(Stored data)
--- START ---

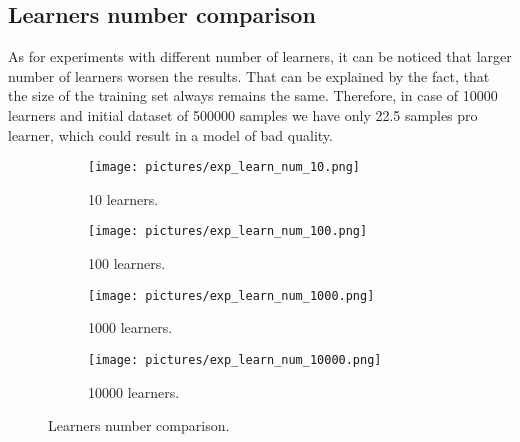 \documentclass{scrartcl}
\begin{document}
\subsection{Learners number comparison}
As for experiments with different number of learners, it can be noticed that larger number of learners worsen the results. That can be explained by the fact, that the size of the training set always remains the same. Therefore, in case of 10000 learners and initial dataset of 500000 samples we have only 22.5 samples pro learner, which could result in a model of bad quality.
\begin{figure}[H]
  \centering
  \begin{subfigure}[b]{0.45\linewidth}
    \texttt{[image: pictures/exp\_learn\_num\_10.png]}
    \caption{10 learners.}
  \end{subfigure}\hfill%
  \begin{subfigure}[b]{0.45\linewidth}
    \texttt{[image: pictures/exp\_learn\_num\_100.png]}
    \caption{100 learners.}
  \end{subfigure}
    \begin{subfigure}[b]{0.45\linewidth}
    \texttt{[image: pictures/exp\_learn\_num\_1000.png]}
    \caption{1000 learners.}
  \end{subfigure}\hfill%
      \begin{subfigure}[b]{0.45\linewidth}
    \texttt{[image: pictures/exp\_learn\_num\_10000.png]}
    \caption{10000 learners.}
  \end{subfigure}
  \caption{Learners number comparison.}
  \label{fig:learners}
\end{figure}
\end{document}
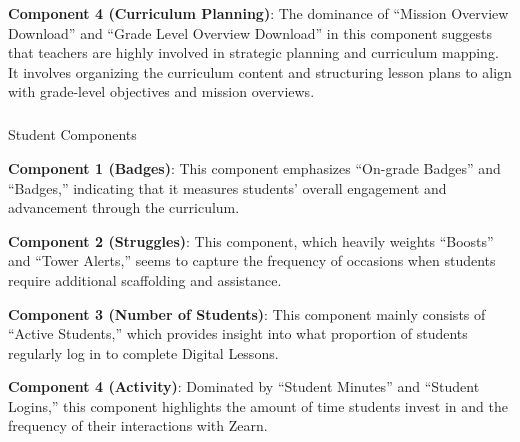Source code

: \documentclass[
  number,
  preprint,
  3p,
  onecolumn]{elsarticle}
\makeatletter
\let\oldsubparagraph\subparagraph
\renewcommand{\subparagraph}{
    \@ifstar
      \xxxSubParagraphStar
      \xxxSubParagraphNoStar
  }
\newcommand{\xxxSubParagraphStar}[1]{\oldsubparagraph*{#1}\mbox{}}
\newcommand{\xxxSubParagraphNoStar}[1]{\oldsubparagraph{#1}\mbox{}}
\makeatother
\begin{document}
\textbf{Component 4 (Curriculum Planning)}: The dominance of ``Mission
Overview Download'' and ``Grade Level Overview Download'' in this
component suggests that teachers are highly involved in strategic
planning and curriculum mapping. It involves organizing the curriculum
content and structuring lesson plans to align with grade-level
objectives and mission overviews.

\subparagraph{Student Components}\label{student-components}

\textbf{Component 1 (Badges)}: This component emphasizes ``On-grade
Badges'' and ``Badges,'' indicating that it measures students' overall
engagement and advancement through the curriculum.

\textbf{Component 2 (Struggles)}: This component, which heavily weights
``Boosts'' and ``Tower Alerts,'' seems to capture the frequency of
occasions when students require additional scaffolding and assistance.

\textbf{Component 3 (Number of Students)}: This component mainly
consists of ``Active Students,'' which provides insight into what
proportion of students regularly log in to complete Digital Lessons.

\textbf{Component 4 (Activity)}: Dominated by ``Student Minutes'' and
``Student Logins,'' this component highlights the amount of time
students invest in and the frequency of their interactions with Zearn.
\end{document}
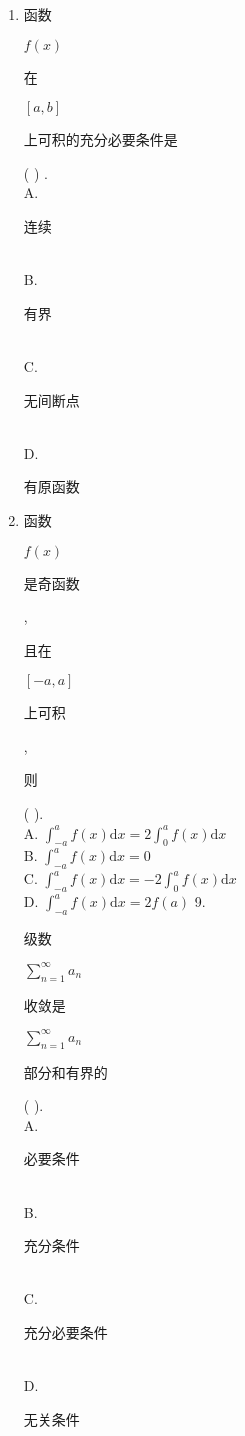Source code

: \documentclass[10pt]{article}
\begin{document}
\begin{enumerate}
  \item \begin{CJK}{UTF8}{mj}函数\end{CJK} $f(x)$ \begin{CJK}{UTF8}{mj}在\end{CJK} $[a, b]$ \begin{CJK}{UTF8}{mj}上可积的充分必要条件是\end{CJK} ( ) .\\
A. \begin{CJK}{UTF8}{mj}连续\end{CJK}\\
B. \begin{CJK}{UTF8}{mj}有界\end{CJK}\\
C. \begin{CJK}{UTF8}{mj}无间断点\end{CJK}\\
D. \begin{CJK}{UTF8}{mj}有原函数\end{CJK}

  \item \begin{CJK}{UTF8}{mj}函数\end{CJK} $f(x)$ \begin{CJK}{UTF8}{mj}是奇函数\end{CJK}, \begin{CJK}{UTF8}{mj}且在\end{CJK} $[-a, a]$ \begin{CJK}{UTF8}{mj}上可积\end{CJK}, \begin{CJK}{UTF8}{mj}则\end{CJK} ( ).\\
A. $\int_{-a}^{a} f(x) \mathrm{d} x=2 \int_{0}^{a} f(x) \mathrm{d} x$\\
B. $\int_{-a}^{a} f(x) \mathrm{d} x=0$\\
C. $\int_{-a}^{a} f(x) \mathrm{d} x=-2 \int_{0}^{a} f(x) \mathrm{d} x$\\
D. $\int_{-a}^{a} f(x) \mathrm{d} x=2 f(a)$ 9. \begin{CJK}{UTF8}{mj}级数\end{CJK} $\sum_{n=1}^{\infty} a_{n}$ \begin{CJK}{UTF8}{mj}收敛是\end{CJK} $\sum_{n=1}^{\infty} a_{n}$ \begin{CJK}{UTF8}{mj}部分和有界的\end{CJK} ( ).\\
A. \begin{CJK}{UTF8}{mj}必要条件\end{CJK}\\
B. \begin{CJK}{UTF8}{mj}充分条件\end{CJK}\\
C. \begin{CJK}{UTF8}{mj}充分必要条件\end{CJK}\\
D. \begin{CJK}{UTF8}{mj}无关条件\end{CJK}


\end{enumerate}
\end{document}
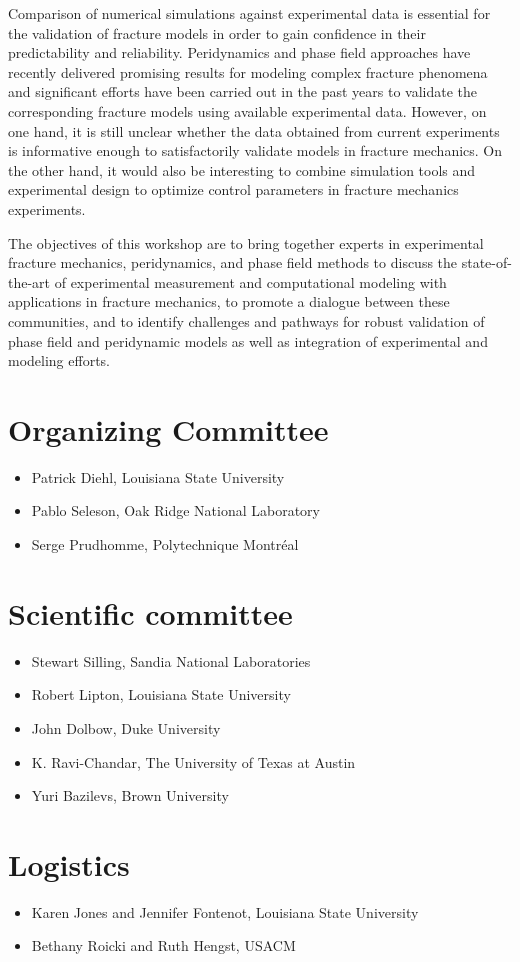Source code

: Comparison of numerical simulations against experimental data is essential
for the validation of fracture models in order to gain confidence in their
predictability and reliability. Peridynamics and phase field approaches have recently
delivered promising results for modeling complex fracture phenomena and significant
efforts have been carried out in the past years to validate the corresponding
fracture models using available experimental data. However, on one hand, it is still
unclear whether the data obtained from current experiments is informative enough to
satisfactorily validate models in fracture mechanics. On the other hand, it would also be
interesting to combine simulation tools and experimental design to optimize
control parameters in fracture mechanics experiments.

The objectives of this workshop are to bring together experts in experimental fracture mechanics,
peridynamics, and phase field methods to discuss the state-of-the-art of experimental
measurement and computational modeling with applications in fracture mechanics, to promote
a dialogue between these communities, and to identify challenges and pathways for robust validation
of phase field and peridynamic models as well as integration of experimental and modeling efforts.

\section*{Organizing Committee}
\begin{itemize}
\item Patrick Diehl, Louisiana State University
\item Pablo Seleson, Oak Ridge National Laboratory
\item Serge Prudhomme, Polytechnique Montréal
\end{itemize}

\section*{Scientific committee}
\begin{itemize}
\item Stewart Silling, Sandia National Laboratories
\item Robert Lipton, Louisiana State University
\item John Dolbow, Duke University
\item K. Ravi-Chandar, The University of Texas at Austin
\item Yuri Bazilevs, Brown University 
\end{itemize}

\section*{Logistics}
\begin{itemize}
\item Karen Jones and Jennifer Fontenot, Louisiana State University
\item Bethany Roicki and Ruth Hengst, USACM
\end{itemize}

--- END ---

TASK OBJECTIVE = Your answer should be the exact lines above from the one with "predictability and reliability." through the one with "Sandia National Laboratories", both included, and nothing besides.

WRITTEN SOLUTION =
predictability and reliability. Peridynamics and phase field approaches have recently
delivered promising results for modeling complex fracture phenomena and significant
efforts have been carried out in the past years to validate the corresponding
fracture models using available experimental data. However, on one hand, it is still
unclear whether the data obtained from current experiments is informative enough to
satisfactorily validate models in fracture mechanics. On the other hand, it would also be
interesting to combine simulation tools and experimental design to optimize
control parameters in fracture mechanics experiments.

The objectives of this workshop are to bring together experts in experimental fracture mechanics,
peridynamics, and phase field methods to discuss the state-of-the-art of experimental
measurement and computational modeling with applications in fracture mechanics, to promote
a dialogue between these communities, and to identify challenges and pathways for robust validation
of phase field and peridynamic models as well as integration of experimental and modeling efforts.

\section*{Organizing Committee}
\begin{itemize}
\item Patrick Diehl, Louisiana State University
\item Pablo Seleson, Oak Ridge National Laboratory
\item Serge Prudhomme, Polytechnique Montréal
\end{itemize}

\section*{Scientific committee}
\begin{itemize}
\item Stewart Silling, Sandia National Laboratories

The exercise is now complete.